◆ REQUIRED ACTION ◆
Without any of the pictures, set down the data below exactly.

[Source data]
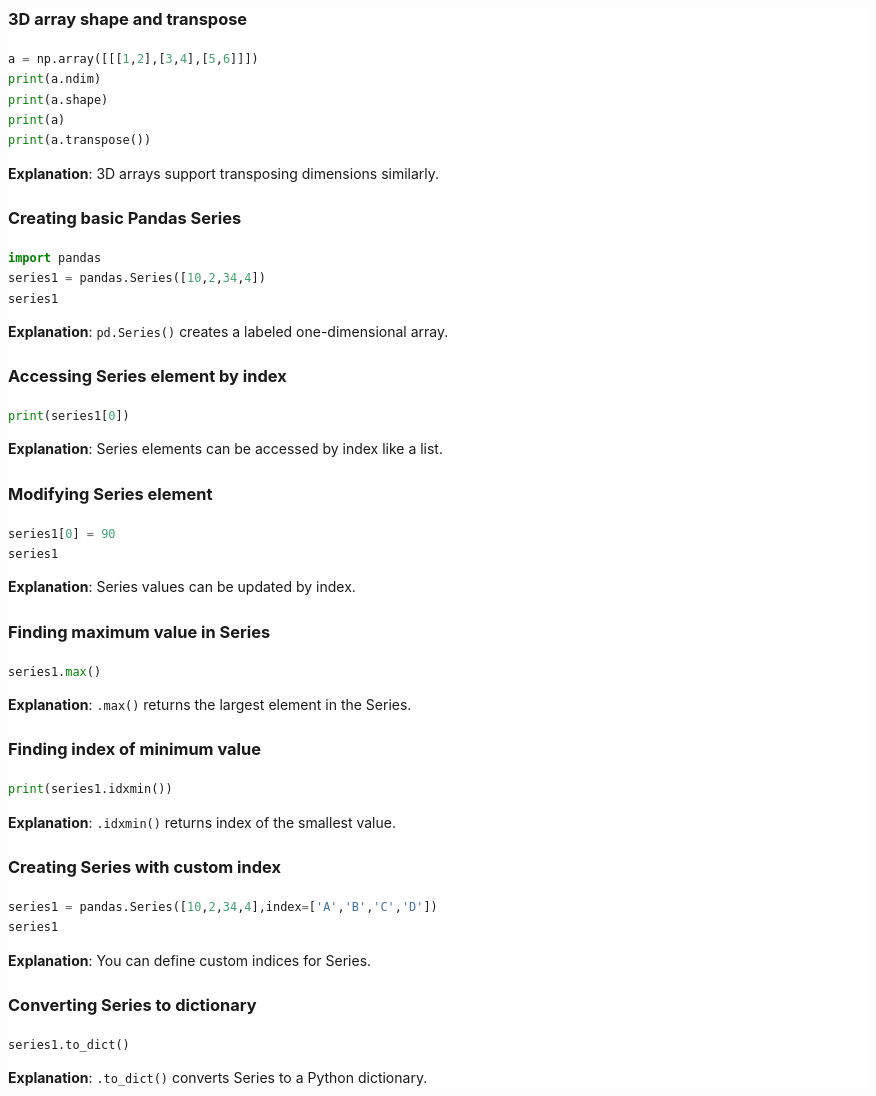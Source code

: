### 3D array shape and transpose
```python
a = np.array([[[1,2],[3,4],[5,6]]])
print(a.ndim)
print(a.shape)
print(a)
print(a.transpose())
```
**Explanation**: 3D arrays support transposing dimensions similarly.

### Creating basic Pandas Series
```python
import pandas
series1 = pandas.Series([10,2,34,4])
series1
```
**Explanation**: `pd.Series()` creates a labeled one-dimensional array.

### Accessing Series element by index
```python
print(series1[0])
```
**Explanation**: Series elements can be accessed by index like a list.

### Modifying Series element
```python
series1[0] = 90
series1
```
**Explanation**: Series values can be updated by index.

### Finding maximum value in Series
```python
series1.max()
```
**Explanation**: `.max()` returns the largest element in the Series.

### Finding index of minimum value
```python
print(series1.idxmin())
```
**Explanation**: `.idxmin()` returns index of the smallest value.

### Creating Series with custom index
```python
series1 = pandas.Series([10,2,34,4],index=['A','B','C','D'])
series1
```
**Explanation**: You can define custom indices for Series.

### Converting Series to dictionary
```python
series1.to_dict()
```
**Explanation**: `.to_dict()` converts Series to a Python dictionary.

◆ REPLY TO THE TASK ◆
Source code

:### 3D array shape and transpose
```python
a = np.array([[[1,2],[3,4],[5,6]]])
print(a.ndim)
print(a.shape)
print(a)
print(a.transpose())
```
**Explanation**: 3D arrays support transposing dimensions similarly.

### Creating basic Pandas Series
```python
import pandas
series1 = pandas.Series([10,2,34,4])
series1
```
**Explanation**: `pd.Series()` creates a labeled one-dimensional array.

### Accessing Series element by index
```python
print(series1[0])
```
**Explanation**: Series elements can be accessed by index like a list.

### Modifying Series element
```python
series1[0] = 90
series1
```
**Explanation**: Series values can be updated by index.

### Finding maximum value in Series
```python
series1.max()
```
**Explanation**: `.max()` returns the largest element in the Series.

### Finding index of minimum value
```python
print(series1.idxmin())
```
**Explanation**: `.idxmin()` returns index of the smallest value.

### Creating Series with custom index
```python
series1 = pandas.Series([10,2,34,4],index=['A','B','C','D'])
series1
```
**Explanation**: You can define custom indices for Series.

### Converting Series to dictionary
```python
series1.to_dict()
```
**Explanation**: `.to_dict()` converts Series to a Python dictionary.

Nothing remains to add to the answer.